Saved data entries

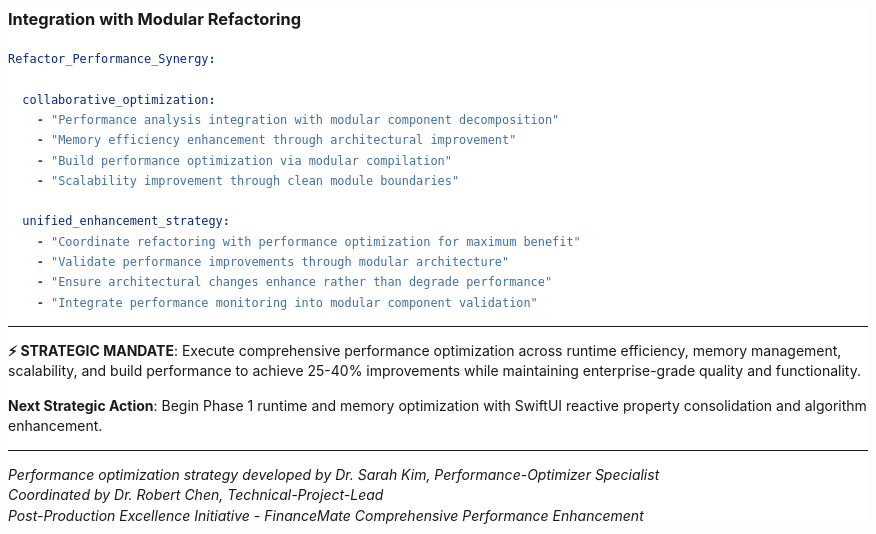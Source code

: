 ### **Integration with Modular Refactoring**
```yaml
Refactor_Performance_Synergy:
  
  collaborative_optimization:
    - "Performance analysis integration with modular component decomposition"
    - "Memory efficiency enhancement through architectural improvement"
    - "Build performance optimization via modular compilation"
    - "Scalability improvement through clean module boundaries"
    
  unified_enhancement_strategy:
    - "Coordinate refactoring with performance optimization for maximum benefit"
    - "Validate performance improvements through modular architecture"
    - "Ensure architectural changes enhance rather than degrade performance"
    - "Integrate performance monitoring into modular component validation"
```

---

**⚡ STRATEGIC MANDATE**: Execute comprehensive performance optimization across runtime efficiency, memory management, scalability, and build performance to achieve 25-40% improvements while maintaining enterprise-grade quality and functionality.

**Next Strategic Action**: Begin Phase 1 runtime and memory optimization with SwiftUI reactive property consolidation and algorithm enhancement.

---

*Performance optimization strategy developed by Dr. Sarah Kim, Performance-Optimizer Specialist*  
*Coordinated by Dr. Robert Chen, Technical-Project-Lead*  
*Post-Production Excellence Initiative - FinanceMate Comprehensive Performance Enhancement*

§ Exercise: Please restate the entries word for word. Skip the pictures.

§ Result of the task:
Source code

: ### **Integration with Modular Refactoring**
```yaml
Refactor_Performance_Synergy:
  
  collaborative_optimization:
    - "Performance analysis integration with modular component decomposition"
    - "Memory efficiency enhancement through architectural improvement"
    - "Build performance optimization via modular compilation"
    - "Scalability improvement through clean module boundaries"
    
  unified_enhancement_strategy:
    - "Coordinate refactoring with performance optimization for maximum benefit"
    - "Validate performance improvements through modular architecture"
    - "Ensure architectural changes enhance rather than degrade performance"
    - "Integrate performance monitoring into modular component validation"
```

---

**⚡ STRATEGIC MANDATE**: Execute comprehensive performance optimization across runtime efficiency, memory management, scalability, and build performance to achieve 25-40% improvements while maintaining enterprise-grade quality and functionality.

**Next Strategic Action**: Begin Phase 1 runtime and memory optimization with SwiftUI reactive property consolidation and algorithm enhancement.

---

*Performance optimization strategy developed by Dr. Sarah Kim, Performance-Optimizer Specialist*  
*Coordinated by Dr. Robert Chen, Technical-Project-Lead*  
*Post-Production Excellence Initiative - FinanceMate Comprehensive Performance Enhancement*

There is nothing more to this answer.